Rice University engineers have developed a new diagnostic tool that can be plugged into an off-the-shelf cellphone can diagnose COVID-19 in 55 minutes or less.
The stamp-sized microfluidic chip measures the concentration of SARS-CoV-2 nucleocapsid protein in blood serum from a standard finger prick. The nanobeads bind to SARS-CoV-2 N protein, a biomarker for COVID-19, in the chip and transport it to an electrochemical sensor that detects minute amounts of the biomarker.
The researchers said their process simplifies sample handling compared to swab-based PCR tests that are widely used to diagnose COVID-19 and need to be analyzed in a laboratory.
The research appears in the American Chemical Society journal ACS Sensors.

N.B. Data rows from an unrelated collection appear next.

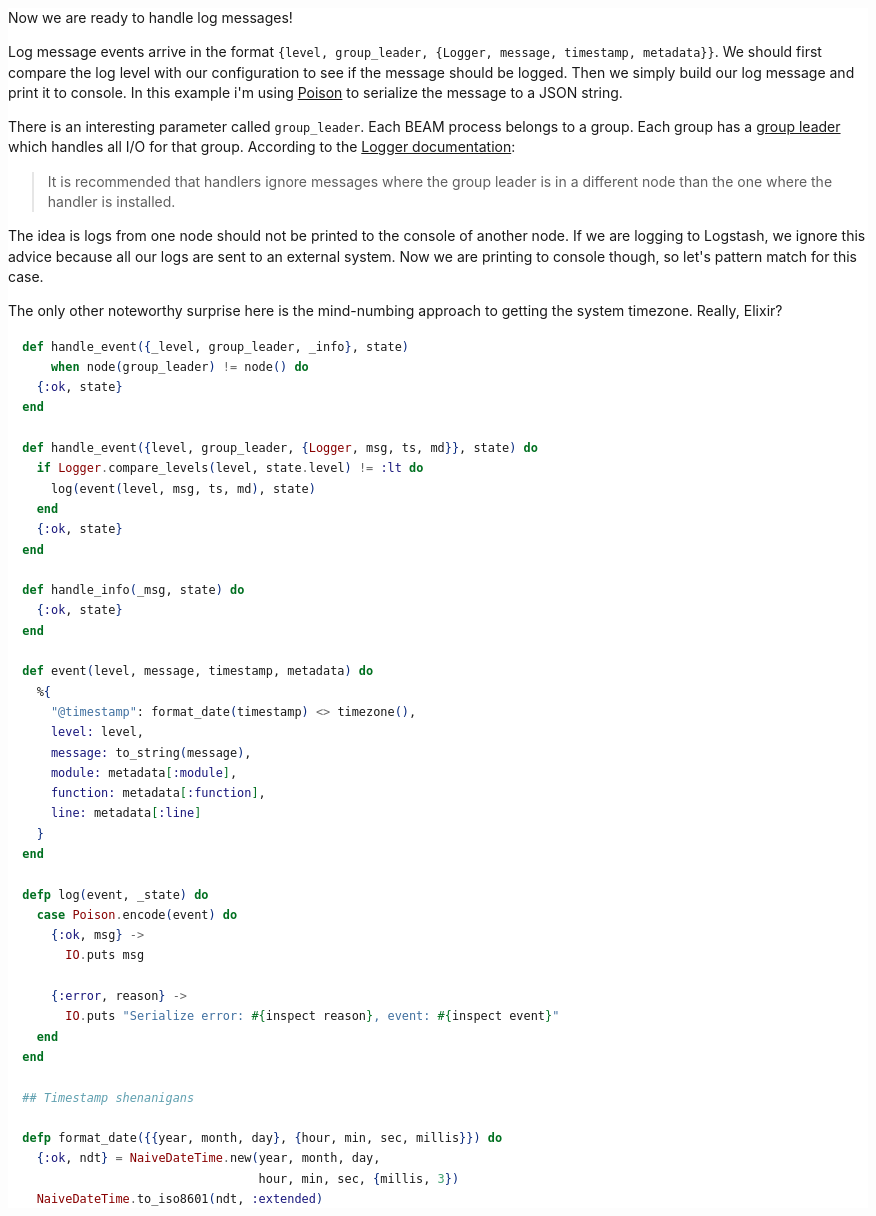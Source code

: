 Now we are ready to handle log messages!

Log message events arrive in the format `{level, group_leader, {Logger, message, timestamp, metadata}}`. We should first compare the log level with our configuration to see if the message should be logged. Then we simply build our log message and print it to console. In this example i'm using [Poison](https://github.com/devinus/poison) to serialize the message to a JSON string.

There is an interesting parameter called `group_leader`. Each BEAM process belongs to a group. Each group has a [group leader](http://erlang.org/doc/man/erlang.html#group_leader-0) which handles all I/O for that group. According to the [Logger documentation](https://hexdocs.pm/logger/Logger.html#content):

> It is recommended that handlers ignore messages where the group leader is in a different node than the one where the handler is installed.

The idea is logs from one node should not be printed to the console of another node. If we are logging to Logstash, we ignore this advice because all our logs are sent to an external system. Now we are printing to console though, so let's pattern match for this case.

The only other noteworthy surprise here is the mind-numbing approach to getting the system timezone. Really, Elixir?

```elixir
  def handle_event({_level, group_leader, _info}, state)
      when node(group_leader) != node() do
    {:ok, state}
  end

  def handle_event({level, group_leader, {Logger, msg, ts, md}}, state) do
    if Logger.compare_levels(level, state.level) != :lt do
      log(event(level, msg, ts, md), state)
    end
    {:ok, state}
  end

  def handle_info(_msg, state) do
    {:ok, state}
  end

  def event(level, message, timestamp, metadata) do
    %{
      "@timestamp": format_date(timestamp) <> timezone(),
      level: level,
      message: to_string(message),
      module: metadata[:module],
      function: metadata[:function],
      line: metadata[:line]
    }
  end

  defp log(event, _state) do
    case Poison.encode(event) do
      {:ok, msg} ->
        IO.puts msg

      {:error, reason} ->
        IO.puts "Serialize error: #{inspect reason}, event: #{inspect event}"
    end
  end

  ## Timestamp shenanigans

  defp format_date({{year, month, day}, {hour, min, sec, millis}}) do
    {:ok, ndt} = NaiveDateTime.new(year, month, day,
                                   hour, min, sec, {millis, 3})
    NaiveDateTime.to_iso8601(ndt, :extended)
```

The new tool relies on a slightly more complex detection scheme but delivers accurate, quantitative results in a short amount of time. To test the device, the lab relied on donated serum samples from people who were healthy and others who were COVID-19-positive.
Paired with a Google Pixel 2 phone and a plug-in potentiostat, it was able to deliver a positive diagnosis with a concentration as low as 230 picograms for whole serum.

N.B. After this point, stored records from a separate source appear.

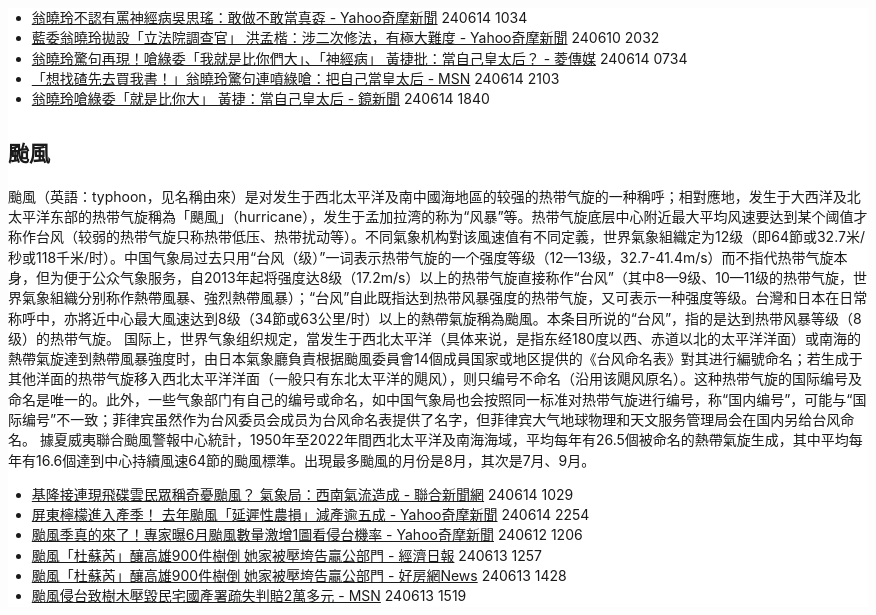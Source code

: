 - [翁曉玲不認有罵神經病吳思瑤：敢做不敢當真孬 - Yahoo奇摩新聞](https://news.google.com/rss/articles/CBMi3wFodHRwczovL3R3Lm5ld3MueWFob28uY29tLyVFNyVCRiU4MSVFNiU5QiU4OSVFNyU4RSVCMiVFNCVCOCU4RCVFOCVBQSU4RCVFNiU5QyU4OSVFNyVCRCVCNSVFNyVBNSU5RSVFNyVCNiU5MyVFNyU5NyU4NS0lRTUlOTAlQjMlRTYlODAlOUQlRTclOTElQTQtJUU2JTk1JUEyJUU1JTgxJTlBJUU0JUI4JThEJUU2JTk1JUEyJUU3JTk1JUI2JUU3JTlDJTlGJUU1JUFEJUFDLTAyMzAwNTM5NS5odG1s0gEA?oc=5 "翁曉玲不認有罵神經病吳思瑤：敢做不敢當真孬 - Yahoo奇摩新聞") 240614 1034
- [藍委翁曉玲拋設「立法院調查官」 洪孟楷：涉二次修法，有極大難度 - Yahoo奇摩新聞](https://news.google.com/rss/articles/CBMilwJodHRwczovL3R3Lm5ld3MueWFob28uY29tLyVFOCU5NyU4RCVFNSVBNyU5NCVFNyVCRiU4MSVFNiU5QiU4OSVFNyU4RSVCMiVFNiU4QiU4QiVFOCVBOCVBRC0lRTclQUIlOEIlRTYlQjMlOTUlRTklOTklQTIlRTglQUElQkYlRTYlOUYlQTUlRTUlQUUlOTgtJUU2JUI0JUFBJUU1JUFEJTlGJUU2JUE1JUI3LSVFNiVCNiU4OSVFNCVCQSU4QyVFNiVBQyVBMSVFNCVCRiVBRSVFNiVCMyU5NS0lRTYlOUMlODklRTYlQTUlQjUlRTUlQTQlQTclRTklOUIlQTMlRTUlQkElQTYtMTIzMjU1Nzk1Lmh0bWzSAQA?oc=5 "藍委翁曉玲拋設「立法院調查官」 洪孟楷：涉二次修法，有極大難度 - Yahoo奇摩新聞") 240610 2032
- [翁曉玲驚句再現！嗆綠委「我就是比你們大」、「神經病」 黃捷批：當自己皇太后？ - 菱傳媒](https://news.google.com/rss/articles/CBMiKGh0dHBzOi8vcnduZXdzLnR3L2FydGljbGUucGhwP25ld3M9MTU5MzHSAQA?oc=5 "翁曉玲驚句再現！嗆綠委「我就是比你們大」、「神經病」 黃捷批：當自己皇太后？ - 菱傳媒") 240614 0734
- [「想找碴先去買我書！」翁曉玲驚句連噴綠嗆：把自己當皇太后 - MSN](https://news.google.com/rss/articles/CBMijwJodHRwczovL3d3dy5tc24uY29tL3poLXR3L25ld3MvbmF0aW9uYWwvJUU2JTgzJUIzJUU2JTg5JUJFJUU3JUEyJUI0JUU1JTg1JTg4JUU1JThFJUJCJUU4JUIyJUI3JUU2JTg4JTkxJUU2JTlCJUI4LSVFNyVCRiU4MSVFNiU5QiU4OSVFNyU4RSVCMiVFOSVBOSU5QSVFNSU4RiVBNSVFOSU4MCVBMyVFNSU5OSVCNC0lRTclQjYlQTAlRTUlOTclODYtJUU2JThBJThBJUU4JTg3JUFBJUU1JUI3JUIxJUU3JTk1JUI2JUU3JTlBJTg3JUU1JUE0JUFBJUU1JTkwJThFL2FyLUJCMW9lOHRT0gEA?oc=5 "「想找碴先去買我書！」翁曉玲驚句連噴綠嗆：把自己當皇太后 - MSN") 240614 2103
- [翁曉玲嗆綠委「就是比你大」 黃捷：當自己皇太后 - 鏡新聞](https://news.google.com/rss/articles/CBMiK2h0dHBzOi8vd3d3Lm1uZXdzLnR3L3N0b3J5LzIwMjQwNjE0c290MTgwMDHSAS9odHRwczovL3d3dy5tbmV3cy50dy9zdG9yeS9hbXAvMjAyNDA2MTRzb3QxODAwMQ?oc=5 "翁曉玲嗆綠委「就是比你大」 黃捷：當自己皇太后 - 鏡新聞") 240614 1840

## 颱風

颱風（英語：typhoon，见名稱由來）是对发生于西北太平洋及南中國海地區的较强的热带气旋的一种稱呼；相對應地，发生于大西洋及北太平洋东部的热带气旋稱為「颶風」（hurricane），发生于孟加拉湾的称为“风暴”等。热带气旋底层中心附近最大平均风速要达到某个阈值才称作台风（较弱的热带气旋只称热带低压、热带扰动等）。不同氣象机构對该風速值有不同定義，世界氣象組織定为12级（即64節或32.7米/秒或118千米/时）。中国气象局过去只用“台风（级）”一词表示热带气旋的一个强度等级（12—13级，32.7-41.4m/s）而不指代热带气旋本身，但为便于公众气象服务，自2013年起将强度达8级（17.2m/s）以上的热带气旋直接称作“台风”（其中8—9级、10—11级的热带气旋，世界氣象組織分别称作熱帶風暴、強烈熱帶風暴）；“台风”自此既指达到热带风暴强度的热带气旋，又可表示一种强度等级。台灣和日本在日常称呼中，亦將近中心最大風速达到8级（34節或63公里/时）以上的熱帶氣旋稱為颱風。本条目所说的“台风”，指的是达到热带风暴等级（8级）的热带气旋。
国际上，世界气象组织规定，當发生于西北太平洋（具体来说，是指东经180度以西、赤道以北的太平洋洋面）或南海的熱帶氣旋達到熱帶風暴強度时，由日本氣象廳負責根据颱風委員會14個成員国家或地区提供的《台风命名表》對其进行編號命名；若生成于其他洋面的热带气旋移入西北太平洋洋面（一般只有东北太平洋的飓风），则只编号不命名（沿用该飓风原名）。这种热带气旋的国际编号及命名是唯一的。此外，一些气象部门有自己的编号或命名，如中国气象局也会按照同一标准对热带气旋进行编号，称“国内编号”，可能与“国际编号”不一致；菲律宾虽然作为台风委员会成员为台风命名表提供了名字，但菲律宾大气地球物理和天文服务管理局会在国内另给台风命名。
據夏威夷聯合颱風警報中心統計，1950年至2022年間西北太平洋及南海海域，平均每年有26.5個被命名的熱帶氣旋生成，其中平均每年有16.6個達到中心持續風速64節的颱風標準。出現最多颱風的月份是8月，其次是7月、9月。
- [基隆接連現飛碟雲民眾稱奇憂颱風？ 氣象局：西南氣流造成 - 聯合新聞網](https://news.google.com/rss/articles/CBMiJ2h0dHBzOi8vdWRuLmNvbS9uZXdzL3N0b3J5LzczMjgvODAzMDQwN9IBK2h0dHBzOi8vdWRuLmNvbS9uZXdzL2FtcC9zdG9yeS83MjY2LzgwMzA0MDc?oc=5 "基隆接連現飛碟雲民眾稱奇憂颱風？ 氣象局：西南氣流造成 - 聯合新聞網") 240614 1029
- [屏東檸檬進入產季！ 去年颱風「延遲性農損」減產逾五成 - Yahoo奇摩新聞](https://news.google.com/rss/articles/CBMi8gFodHRwczovL3R3Lm5ld3MueWFob28uY29tLyVFNSVCMSU4RiVFNiU5RCVCMSVFNiVBQSVCOCVFNiVBQSVBQyVFOSU4MCVCMiVFNSU4NSVBNSVFNyU5NCVBMiVFNSVBRCVBMy0lRTUlOEUlQkIlRTUlQjklQjQlRTklQTIlQjElRTklQTIlQTgtJUU1JUJCJUI2JUU5JTgxJUIyJUU2JTgwJUE3JUU4JUJFJUIyJUU2JTkwJThELSVFNiVCOCU5QiVFNyU5NCVBMiVFOSU4MCVCRSVFNCVCQSU5NCVFNiU4OCU5MC0xNDU0MjAwNjQuaHRtbNIBAA?oc=5 "屏東檸檬進入產季！ 去年颱風「延遲性農損」減產逾五成 - Yahoo奇摩新聞") 240614 2254
- [颱風季真的來了！專家曝6月颱風數量激增1圖看侵台機率 - Yahoo奇摩新聞](https://news.google.com/rss/articles/CBMi_AFodHRwczovL3R3Lm5ld3MueWFob28uY29tLyVFOSVBMiVCMSVFOSVBMiVBOCVFNSVBRCVBMyVFNyU5QyU5RiVFNyU5QSU4NCVFNCVCRSU4NiVFNCVCQSU4Ni0lRTUlQjAlODglRTUlQUUlQjYlRTYlOUIlOUQ2JUU2JTlDJTg4JUU5JUEyJUIxJUU5JUEyJUE4JUU2JTk1JUI4JUU5JTg3JThGJUU2JUJGJTgwJUU1JUEyJTlFLTElRTUlOUMlOTYlRTclOUMlOEIlRTQlQkUlQjUlRTUlOEYlQjAlRTYlQTklOUYlRTclOEUlODctMDM0MjQ1MTMzLmh0bWzSAQA?oc=5 "颱風季真的來了！專家曝6月颱風數量激增1圖看侵台機率 - Yahoo奇摩新聞") 240612 1206
- [颱風「杜蘇芮」釀高雄900件樹倒 她家被壓垮告贏公部門 - 經濟日報](https://news.google.com/rss/articles/CBMiMGh0dHBzOi8vbW9uZXkudWRuLmNvbS9tb25leS9zdG9yeS8xMjIzMjgvODAyNzc5NtIBNGh0dHBzOi8vbW9uZXkudWRuLmNvbS9tb25leS9hbXAvc3RvcnkvMTIyMzI4LzgwMjc3OTY?oc=5 "颱風「杜蘇芮」釀高雄900件樹倒 她家被壓垮告贏公部門 - 經濟日報") 240613 1257
- [颱風「杜蘇芮」釀高雄900件樹倒 她家被壓垮告贏公部門 - 好房網News](https://news.google.com/rss/articles/CBMiO2h0dHBzOi8vbmV3cy5ob3VzZWZ1bi5jb20udHcvbmV3cy9hcnRpY2xlLzQ1ODMzNTQyNjUzMy5odG1s0gE_aHR0cHM6Ly9uZXdzLmhvdXNlZnVuLmNvbS50dy9uZXdzL2FydGljbGUvYW1wLzQ1ODMzNTQyNjUzMy5odG1s?oc=5 "颱風「杜蘇芮」釀高雄900件樹倒 她家被壓垮告贏公部門 - 好房網News") 240613 1428
- [颱風侵台致樹木壓毀民宅國產署疏失判賠2萬多元 - MSN](https://news.google.com/rss/articles/CBMi8wFodHRwczovL3d3dy5tc24uY29tL3poLXR3L25ld3MvbmF0aW9uYWwvJUU5JUEyJUIxJUU5JUEyJUE4JUU0JUJFJUI1JUU1JThGJUIwJUU4JTg3JUI0JUU2JUE4JUI5JUU2JTlDJUE4JUU1JUEzJTkzJUU2JUFGJTgwJUU2JUIwJTkxJUU1JUFFJTg1LSVFNSU5QyU4QiVFNyU5NCVBMiVFNyVCRCVCMiVFNyU5NiU4RiVFNSVBNCVCMSVFNSU4OCVBNCVFOCVCMyVBMDIlRTglOTAlQUMlRTUlQTQlOUElRTUlODUlODMvYXItQkIxbzh5QXfSAQA?oc=5 "颱風侵台致樹木壓毀民宅國產署疏失判賠2萬多元 - MSN") 240613 1519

A capillary tube is used to deliver the sample to the chip, which is then placed on a magnet that pulls the beads toward an electrochemical sensor coated with capture antibodies. The beads bind to the capture antibodies and generate a current proportional to the concentration of biomarker in the sample.
The potentiostat reads that current and sends a signal to its phone app. If there are no COVID-19 biomarkers, the beads do not bind to the sensor and get washed away inside the chip.